Такая запутанная ситуация, по мнению Вебера, не только тормозила процесс индустриализации в Германии. Она также мешала демократизации, не позволяя стране сделать шаг в направлении «легальной легитимности», т. е. к такой власти, которой подчиняются не подданные, верящие в ее традиционную святость, а граждане, полагающиеся на ее рациональную реализацию. Рациональная власть, по Веберу, принимает решения на регулярной, а не спорадической основе, она опирается на законы и администрацию, действующую вне зависимости от личных мотивов, а критерием для отбора кадров служит не происхождение, а квалификация. Таким образом, Веберу здесь видится такой политический строй, где на первом плане находятся фактические результаты работы, а статус имеет значение лишь постольку, поскольку сам выполняет определенную функцию, т. е. способствует достижению фактического результата. В Германии «рациональное господство», с точки зрения Вебера, было представлено пресловутым прусским чиновничеством, однако оно было интегрировано в такую политическую систему, где передаваемый из поколения в поколение статус по–прежнему играл главную роль в принятии политических решений.
Замечание Вебера о том, что на инертности и эгоизме нельзя построить стабильную систему господства, относится ко всем эпохам, однако его можно трактовать и как критику конкретно этой, совершенно невыносимой для него смешанной формы господства. После 1909 года он начинает разрабатывать свою социологию господства и теперь лучше понимает, какие еще основания может иметь под собой подчинение. Помимо подчинения в силу легального функционирования режима это может быть также подчинение ввиду экстраординарных качеств и достижений личности правителя (третья форма легитимного господства). Оба этих типа — вера в рациональное управление, работающее «как машина», и вера в харизму личности того, кто отдает приказания, — по сути, представляют собой две антагонистические возможности добиться того, чтобы для определенной группы людей принятые решения стали обязательными к исполнению, и именно это удивляло и восхищало Вебера.

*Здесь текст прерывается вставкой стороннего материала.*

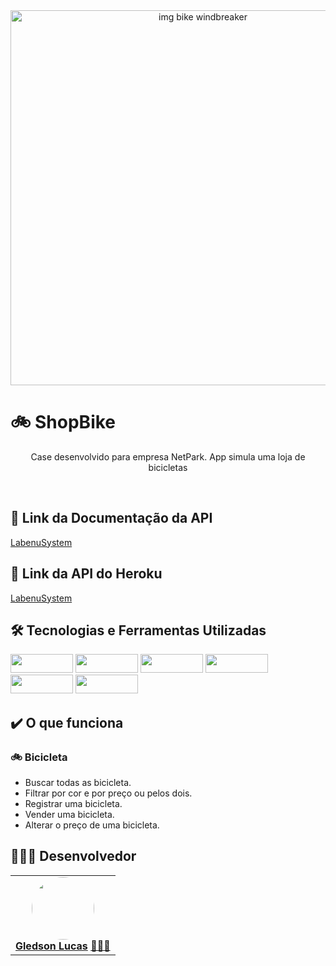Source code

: <div align="center"><img width="600px" alt="img bike windbreaker" src="https://www.teahub.io/photos/full/354-3547174_windbreaker-webtoon.jpg" /> 
</div>

# 🚲 ShopBike

<p align="center">Case desenvolvido para empresa NetPark. App simula uma loja de bicicletas<p/>

<br/>

## :link: Link da Documentação da API</h2>
 <a href="https://documenter.getpostman.com/view/19298430/UzBqnjnP">LabenuSystem</a>
 
## :link: Link da API do Heroku</h2>
 <a href="https://shop-bike.herokuapp.com">LabenuSystem</a>
 
## 🛠 Tecnologias e Ferramentas Utilizadas</h2>

<div >
  <img width="100px" height="30px" src="https://img.shields.io/badge/Node.js-43853D?style=for-the-badge&logo=node.js&logoColor=white" />
  <img  width="100px" height="30px"  src="https://img.shields.io/badge/TypeScript-007ACC?style=for-the-badge&logo=typescript&logoColor=white" />
  <img  width="100px" height="30px"  src="https://img.shields.io/badge/Express.js-404D59?style=for-the-badge" />
  <img  width="100px" height="30px"  src="https://img.shields.io/badge/MySQL-00000F?style=for-the-badge&logo=mysql&logoColor=white" />
  <img  width="100px" height="30px"  src="https://user-images.githubusercontent.com/94838711/164778963-48a3d871-71b3-4c83-b32f-1d06da06805d.png" />
  <img  width="100px" height="30px"  src="https://user-images.githubusercontent.com/94838711/164778854-a9c79e53-5a21-4a6f-928e-e4cedc3ed348.jpeg" />
</div>


## :heavy_check_mark: O que funciona
<h3> 🚲 Bicicleta</h3>

* Buscar todas as bicicleta.
* Filtrar por cor e por preço ou pelos dois.
* Registrar uma bicicleta.
* Vender uma bicicleta.
* Alterar o preço de uma bicicleta.
  
<h2 >👷🏼‍♂️ Desenvolvedor</h2>

<table> 
<tr>
 
  <td align="center"><a href="https://github.com/future4code/vaughan-Gledson-Souto"><img style="border-radius: 50%" src="https://avatars.githubusercontent.com/u/94623630?s=400&u=949c9707bbd90c2e5774ecae995edf5479f320c6&v=4" width="100px" alt=""/>
 <br />
 <b>Gledson Lucas</b></a> <a href="https://github.com/GledsonLucas111">🧑🏻‍💻</a></td>
</tr>
</table>
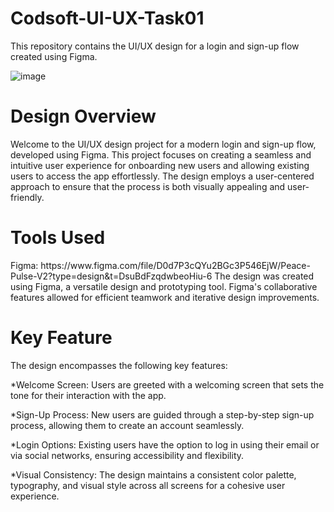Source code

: # Codsoft-UI-UX-Task01
This repository contains the UI/UX design for a login and sign-up flow created using Figma.

![image](https://github.com/meenalfatyma/Codsoft-UI-UX-Task01/assets/100875352/b2c3dfe8-0a0c-4bc3-9899-e867c3af764a)
<h1>Design Overview</h1>
Welcome to the UI/UX design project for a modern login and sign-up flow, developed using Figma. This project focuses on creating a seamless and intuitive user experience for onboarding new users and allowing existing users to access the app effortlessly. The design employs a user-centered approach to ensure that the process is both visually appealing and user-friendly.

<h1> Tools Used </h1>
Figma: https://www.figma.com/file/D0d7P3cQYu2BGc3P546EjW/Peace-Pulse-V2?type=design&t=DsuBdFzqdwbeoHiu-6 
The design was created using Figma, a versatile design and prototyping tool. Figma's collaborative features allowed for efficient teamwork and iterative design improvements.

<h1>Key Feature </h1>
The design encompasses the following key features:

*Welcome Screen: Users are greeted with a welcoming screen that sets the tone for their interaction with the app.

*Sign-Up Process: New users are guided through a step-by-step sign-up process, allowing them to create an account seamlessly.

*Login Options: Existing users have the option to log in using their email or via social networks, ensuring accessibility and flexibility.

*Visual Consistency: The design maintains a consistent color palette, typography, and visual style across all screens for a cohesive user experience.

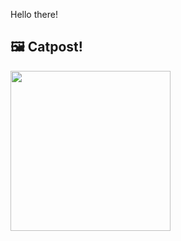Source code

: Hello there!



## 🖼️ Catpost!

<sub>
    <img src="https://cdn2.thecatapi.com/images/dh9.jpg" height="256">
</sub>

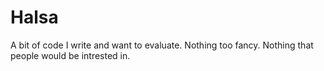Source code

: # Halsa
A bit of code I write and want to evaluate. Nothing too fancy. Nothing that people would be intrested in. 
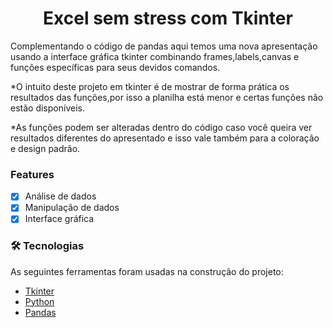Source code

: <h1 align="center">Excel sem stress com Tkinter</h1>
<p align="left">Complementando o código de pandas aqui temos uma nova apresentação usando a interface gráfica tkinter combinando frames,labels,canvas e funções específicas para seus devidos comandos.

*O intuito deste projeto em tkinter é de mostrar de forma prática os resultados das funções,por isso a planilha está menor e certas funções não estão disponíveis.

*As funções podem ser alteradas dentro do código caso você queira ver resultados diferentes do apresentado e isso vale também para a coloração e design padrão. </p>

### Features

- [x] Análise de dados
- [x] Manipulação de dados
- [X] Interface gráfica

### 🛠 Tecnologias

As seguintes ferramentas foram usadas na construção do projeto:

- [Tkinter](https://docs.python.org/3/library/tkinter.html)
- [Python](https://www.python.org)
- [Pandas](https://pandas.pydata.org/docs/)
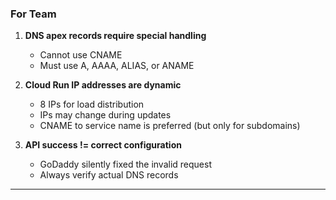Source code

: ### For Team

1. **DNS apex records require special handling**
   - Cannot use CNAME
   - Must use A, AAAA, ALIAS, or ANAME

2. **Cloud Run IP addresses are dynamic**
   - 8 IPs for load distribution
   - IPs may change during updates
   - CNAME to service name is preferred (but only for subdomains)

3. **API success != correct configuration**
   - GoDaddy silently fixed the invalid request
   - Always verify actual DNS records

---
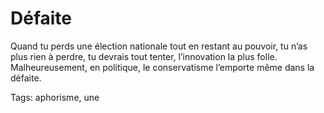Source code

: # Défaite

Quand tu perds une élection nationale tout en restant au pouvoir, tu n’as plus rien à perdre, tu devrais tout tenter, l’innovation la plus folle. Malheureusement, en politique, le conservatisme l’emporte même dans la défaite.

Tags: aphorisme, une
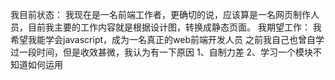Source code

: 我目前状态：
    我现在是一名前端工作者，更确切的说，应该算是一名网页制作人员，目前我主要的工作内容就是根据设计图，转换成静态页面。
我期望工作：
    我希望我能学会javascript，成为一名真正的web前端开发人员
之前我自己也曾自学过一段时间，但是收效甚微，我认为有一下原因
    1、自制力差
    2、学习一个模块不知道如何运用
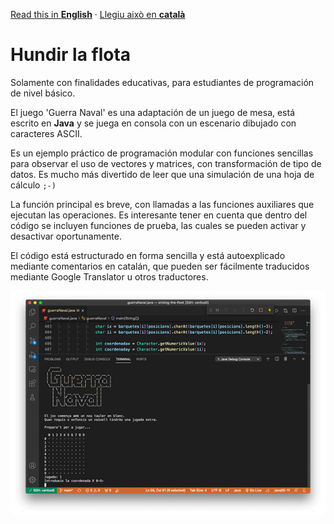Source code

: [Read this in **English**](README.md) · [Llegiu això en **català**](README.ca.md)

# Hundir la flota

Solamente con finalidades educativas, para estudiantes de programación de nivel básico.

El juego 'Guerra Naval' es una adaptación de un juego de mesa, está escrito en **Java** y se juega en consola con un escenario dibujado con caracteres ASCII.

Es un ejemplo práctico de programación modular con funciones sencillas para observar el uso de vectores y matrices, con transformación de tipo de datos. Es mucho más divertido de leer que una simulación de una hoja de cálculo `;-)`

La función principal es breve, con llamadas a las funciones auxiliares que ejecutan las operaciones. Es interesante tener en cuenta que dentro del código se incluyen funciones de prueba, las cuales se pueden activar y desactivar oportunamente.

El código está estructurado en forma sencilla y está autoexplicado mediante comentarios en catalán, que pueden ser fácilmente traducidos mediante Google Translator u otros traductores. 


![foto de pantalla](Sinking-the-fleet.png)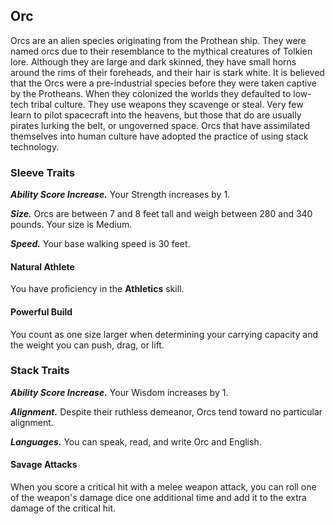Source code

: ## Orc

Orcs are an alien species originating from the Prothean ship. They were named orcs due to their resemblance to the mythical creatures of Tolkien lore. Although they are large and dark skinned, they have small horns around the rims of their foreheads, and their hair is stark white. It is believed that the Orcs were a pre-industrial species before they were taken captive by the Protheans. When they colonized the worlds they defaulted to low-tech tribal culture. They use weapons they scavenge or steal. Very few learn to pilot spacecraft into the heavens, but those that do are usually pirates lurking the belt, or ungoverned space. Orcs that have assimilated themselves into human culture have adopted the practice of using stack technology.

### Sleeve Traits

**_Ability Score Increase._** Your Strength increases by 1.

**_Size._** Orcs are between 7 and 8 feet tall and weigh between 280 and 340 pounds. Your size is Medium.

**_Speed._** Your base walking speed is 30 feet.

#### Natural Athlete
You have proficiency in the **Athletics** skill.

#### Powerful Build
You count as one size larger when determining your carrying capacity and the weight you can push, drag, or lift.

### Stack Traits

**_Ability Score Increase._** Your Wisdom increases by 1.

**_Alignment._** Despite their ruthless demeanor, Orcs tend toward no particular alignment.

**_Languages._** You can speak, read, and write Orc and English.

#### Savage Attacks
When you score a critical hit with a melee weapon attack, you can roll one of the weapon's damage dice one additional time and add it to the extra damage of the critical hit.
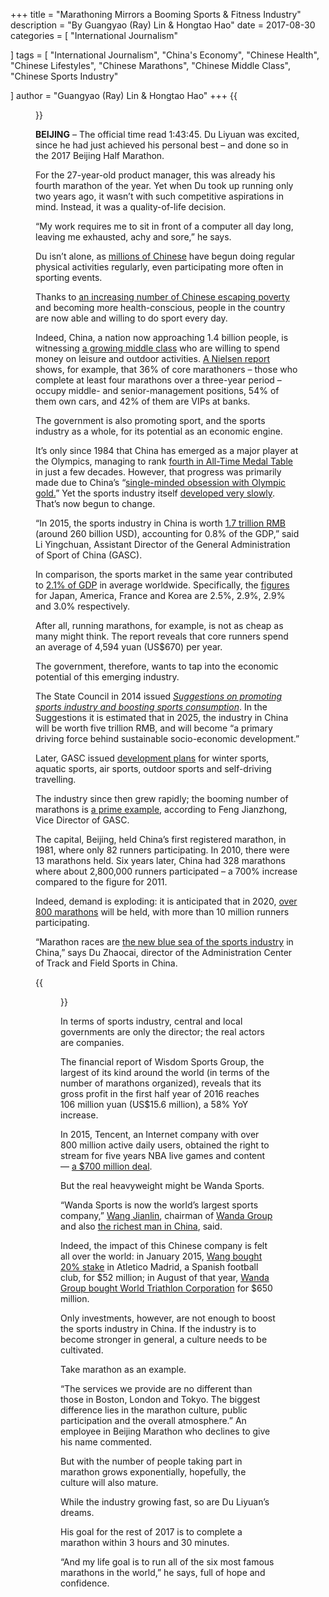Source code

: +++
title = "Marathoning Mirrors a Booming Sports & Fitness Industry"
description = "By Guangyao (Ray) Lin & Hongtao Hao"
date = 2017-08-30
categories = [
"International Journalism"

]
tags = [
    "International Journalism",
    "China's Economy",
    "Chinese Health",
    "Chinese Lifestyles",
    "Chinese Marathons",
    "Chinese Middle Class",
    "Chinese Sports Industry"

]
author = "Guangyao (Ray) Lin & Hongtao Hao"
+++
{{<figure src="/images/post/liyuan-du.png" title="Marathoning hobbyist Du Liyuan nears the finish-line" caption="Courtesy: Du Liyuan">}}


**BEIJING** – The official time read 1:43:45. Du Liyuan was excited, since he had just achieved his personal best – and done so in the 2017 Beijing Half Marathon.

For the 27-year-old product manager, this was already his fourth marathon of the year. Yet when Du took up running only two years ago, it wasn’t with such competitive aspirations in mind. Instead, it was a quality-of-life decision.

“My work requires me to sit in front of a computer all day long, leaving me exhausted, achy and sore,” he says.

Du isn’t alone, as [millions of Chinese](http://usa.chinadaily.com.cn/epaper/2015-12/31/content_22885583.htm) have begun doing regular physical activities regularly, even participating more often in sporting events.

Thanks to [an increasing number of Chinese escaping poverty](https://www.project-syndicate.org/commentary/china-end-rural-poverty-by-2020-by-hannah-ryder-1-2017-03) and becoming more health-conscious, people in the country are now able and willing to do sport every day.

Indeed, China, a nation now approaching 1.4 billion people, is witnessing [a growing middle class](https://www.businessinsider.com/chinas-middle-class-is-exploding-2016-8) who are willing to spend money on leisure and outdoor activities. [A Nielsen report](https://www.nielsen.com/cn/en/insights/article/2016/business-opportunity-looms-as-marathon-mania-sweeps-across-china/) shows, for example, that 36% of core marathoners – those who complete at least four marathons over a three-year period – occupy middle- and senior-management positions, 54% of them own cars, and 42% of them are VIPs at banks.

The government is also promoting sport, and the sports industry as a whole, for its potential as an economic engine.

It’s only since 1984 that China has emerged as a major player at the Olympics, managing to rank [fourth in All-Time Medal Table](https://en.wikipedia.org/wiki/Summer_Olympic_Games) in just a few decades. However, that progress was primarily made due to China’s “[single-minded obsession with Olympic gold.](https://www.washingtonpost.com/news/worldviews/wp/2016/08/17/embarrassing-flops-or-true-olympians-is-china-moving-beyond-its-gold-obsession/)” Yet the sports industry itself [developed very slowly](http://www.globaltimes.cn/content/602958.shtml). That’s now begun to change.

“In 2015, the sports industry in China is worth [1.7 trillion RMB](https://www.sohu.com/a/122825597_115239) (around 260 billion USD), accounting for 0.8% of the GDP,” said Li Yingchuan, Assistant Director of the General Administration of Sport of China (GASC).

In comparison, the sports market in the same year contributed to [2.1% of GDP](http://www.chyxx.com/industry/201606/424757.html) in average worldwide. Specifically, the [figures](http://www.askci.com/news/chanye/20160909/11055960949.shtml) for Japan, America, France and Korea are 2.5%, 2.9%, 2.9% and 3.0% respectively.

After all, running marathons, for example, is not as cheap as many might think. The report reveals that core runners spend an average of 4,594 yuan (US$670) per year.

The government, therefore, wants to tap into the economic potential of this emerging industry.

The State Council in 2014 issued [*Suggestions on promoting sports industry and boosting sports consumption*](http://www.gov.cn/zhengce/content/2014-10/20/content_9152.htm). In the Suggestions it is estimated that in 2025, the industry in China will be worth five trillion RMB, and will become “a primary driving force behind sustainable socio-economic development.”

Later, GASC issued [development plans](https://www.sohu.com/a/121159090_503577) for winter sports, aquatic sports, air sports, outdoor sports and self-driving travelling.

The industry since then grew rapidly; the booming number of marathons is [a prime example](http://sports.sina.com.cn/others/others/2015-12-09/doc-ifxmihae9318678.shtml), according to Feng Jianzhong, Vice Director of GASC.

The capital, Beijing, held China’s first registered marathon, in 1981, where only 82 runners participating. In 2010, there were 13 marathons held. Six years later, China had 328 marathons where about 2,800,000 runners participated – a 700% increase compared to the figure for 2011.

Indeed, demand is exploding: it is anticipated that in 2020, [over 800 marathons](http://news.163.com/17/0429/18/CJ77CN2D00018AOQ.html) will be held, with more than 10 million runners participating.

“Marathon races are [the new blue sea of the sports industry](https://sports.qq.com/a/20170103/036030.htm) in China,” says Du Zhaocai, director of the Administration Center of Track and Field Sports in China.

{{<figure src="/images/post/marathons-number.png" title="Growing number marathons in China" caption="Data drawn from anhuinews.com, sohu.com, and other sources; Graphic by Hongtao Hao">}}

In terms of sports industry, central and local governments are only the director; the real actors are companies.

The financial report of Wisdom Sports Group, the largest of its kind around the world (in terms of the number of marathons organized), reveals that its gross profit in the first half year of 2016 reaches 106 million yuan (US$15.6 million), a 58% YoY increase.

In 2015, Tencent, an Internet company with over 800 million active daily users, obtained the right to stream for five years NBA live games and content — [a $700 million deal](https://awfulannouncing.com/2015/nba-set-earn-700-million-chinese-streaming-deal-tencent.html).

But the real heavyweight might be Wanda Sports.

“Wanda Sports is now the world’s largest sports company,” [Wang Jianlin](https://en.wikipedia.org/wiki/Wang_Jianlin), chairman of [Wanda Group](https://en.wikipedia.org/wiki/Wanda_Group) and also [the richest man in China](http://www.china.org.cn/top10/2017-03/14/content_40455443_10.htm), said.

Indeed, the impact of this Chinese company is felt all over the world: in January 2015, [Wang bought 20% stake](https://www.bbc.com/news/business-30910664) in Atletico Madrid, a Spanish football club, for $52 million; in August of that year, [Wanda Group bought World Triathlon Corporation](https://www.prnewswire.com/news-releases/wanda-group-acquires-world-triathlon-corporation-for-650-million-300134013.html) for $650 million.

Only investments, however, are not enough to boost the sports industry in China. If the industry is to become stronger in general, a culture needs to be cultivated.

Take marathon as an example.

“The services we provide are no different than those in Boston, London and Tokyo. The biggest difference lies in the marathon culture, public participation and the overall atmosphere.” An employee in Beijing Marathon who declines to give his name commented.

But with the number of people taking part in marathon grows exponentially, hopefully, the culture will also mature.

While the industry growing fast, so are Du Liyuan’s dreams.

His goal for the rest of 2017 is to complete a marathon within 3 hours and 30 minutes.

“And my life goal is to run all of the six most famous marathons in the world,” he says, full of hope and confidence.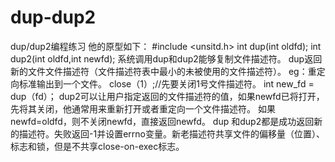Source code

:# dup-dup2
dup/dup2编程练习
他的原型如下：
\#include <unsitd.h>
int dup(int oldfd);
int dup2(int oldfd,int newfd);
系统调用dup和dup2能够复制文件描述符。
dup返回新的文件文件描述符（文件描述符表中最小的未被使用的文件描述符）。
 eg：重定向标准输出到一个文件。
 close（1）;//先要关闭1号文件描述符。
 int new_fd = dup（fd）；
dup2可以让用户指定返回的文件描述符的值，如果newfd已将打开，先将其关闭，他通常用来重新打开或者重定向一个文件描述符。
如果newfd=oldfd，则不关闭newfd，直接返回newfd。
dup 和dup2都是成功返回新的描述符。失败返回-1并设置errno变量。新老描述符共享文件的偏移量（位置）、标志和锁，但是不共享close-on-exec标志。
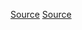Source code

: [Source](https://en.wikipedia.org/wiki/Thomas_Henry_Wyatt)
[Source](https://en.wikipedia.org/wiki/Otterbourne)

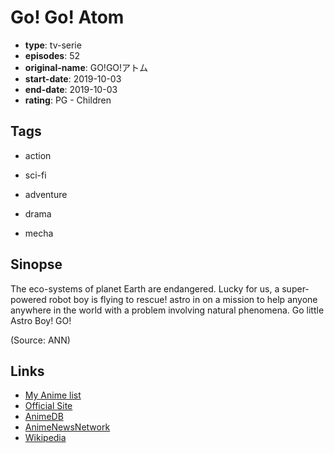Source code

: # Go! Go! Atom

-   **type**: tv-serie
-   **episodes**: 52
-   **original-name**: GO!GO!アトム
-   **start-date**: 2019-10-03
-   **end-date**: 2019-10-03
-   **rating**: PG - Children

## Tags

-   action
-   sci-fi
-   adventure

-   drama
-   mecha

## Sinopse

The eco-systems of planet Earth are endangered. Lucky for us, a super-powered robot boy is flying to rescue! astro in on a mission to help anyone anywhere in the world with a problem involving natural phenomena. Go little Astro Boy! GO!

(Source: ANN)

## Links

-   [My Anime list](https://myanimelist.net/anime/40367/Go_Go_Atom)
-   [Official Site](https://www.tv-tokyo.co.jp/anime/gogo-atom/)
-   [AnimeDB](http://anidb.info/perl-bin/animedb.pl?show=anime&aid=15075)
-   [AnimeNewsNetwork](http://www.animenewsnetwork.com/encyclopedia/anime.php?id=22688)
-   [Wikipedia](https://ja.wikipedia.org/wiki/GO!GO!アトム)
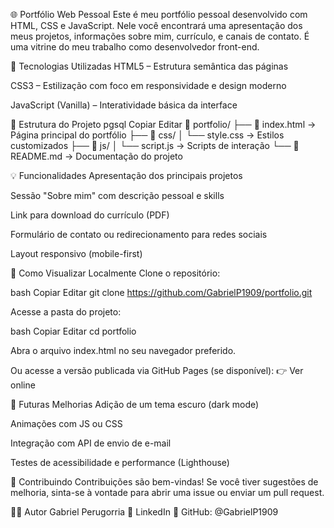 🌐 Portfólio Web Pessoal
Este é meu portfólio pessoal desenvolvido com HTML, CSS e JavaScript. Nele você encontrará uma apresentação dos meus projetos, informações sobre mim, currículo, e canais de contato. É uma vitrine do meu trabalho como desenvolvedor front-end.

🚀 Tecnologias Utilizadas
HTML5 – Estrutura semântica das páginas

CSS3 – Estilização com foco em responsividade e design moderno

JavaScript (Vanilla) – Interatividade básica da interface

📂 Estrutura do Projeto
pgsql
Copiar
Editar
📁 portfolio/
├── 📄 index.html        → Página principal do portfólio
├── 📁 css/
│   └── style.css        → Estilos customizados
├── 📁 js/
│   └── script.js        → Scripts de interação
└── 📄 README.md         → Documentação do projeto

💡 Funcionalidades
Apresentação dos principais projetos

Sessão "Sobre mim" com descrição pessoal e skills

Link para download do currículo (PDF)

Formulário de contato ou redirecionamento para redes sociais

Layout responsivo (mobile-first)

🔧 Como Visualizar Localmente
Clone o repositório:

bash
Copiar
Editar
git clone https://github.com/GabrielP1909/portfolio.git

Acesse a pasta do projeto:

bash
Copiar
Editar
cd portfolio

Abra o arquivo index.html no seu navegador preferido.

Ou acesse a versão publicada via GitHub Pages (se disponível):
👉 Ver online

📌 Futuras Melhorias
Adição de um tema escuro (dark mode)

Animações com JS ou CSS

Integração com API de envio de e-mail

Testes de acessibilidade e performance (Lighthouse)

🤝 Contribuindo
Contribuições são bem-vindas! Se você tiver sugestões de melhoria, sinta-se à vontade para abrir uma issue ou enviar um pull request.

🧑‍💻 Autor
Gabriel Perugorria
📧 LinkedIn
🐙 GitHub: @GabrielP1909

Самый странный в условиях современной жизни пример господства мы обнаруживаем в совершенно аполитичной в узком смысле слова группе, с которой Вебер в те годы напрямую контактировал, а ее «господин» даже бывал у него гостях. Речь идет о господине Стефане Георге. Лирик в роли правителя? Власть, основанная на стихах или на личных качествах, запечатленных в них?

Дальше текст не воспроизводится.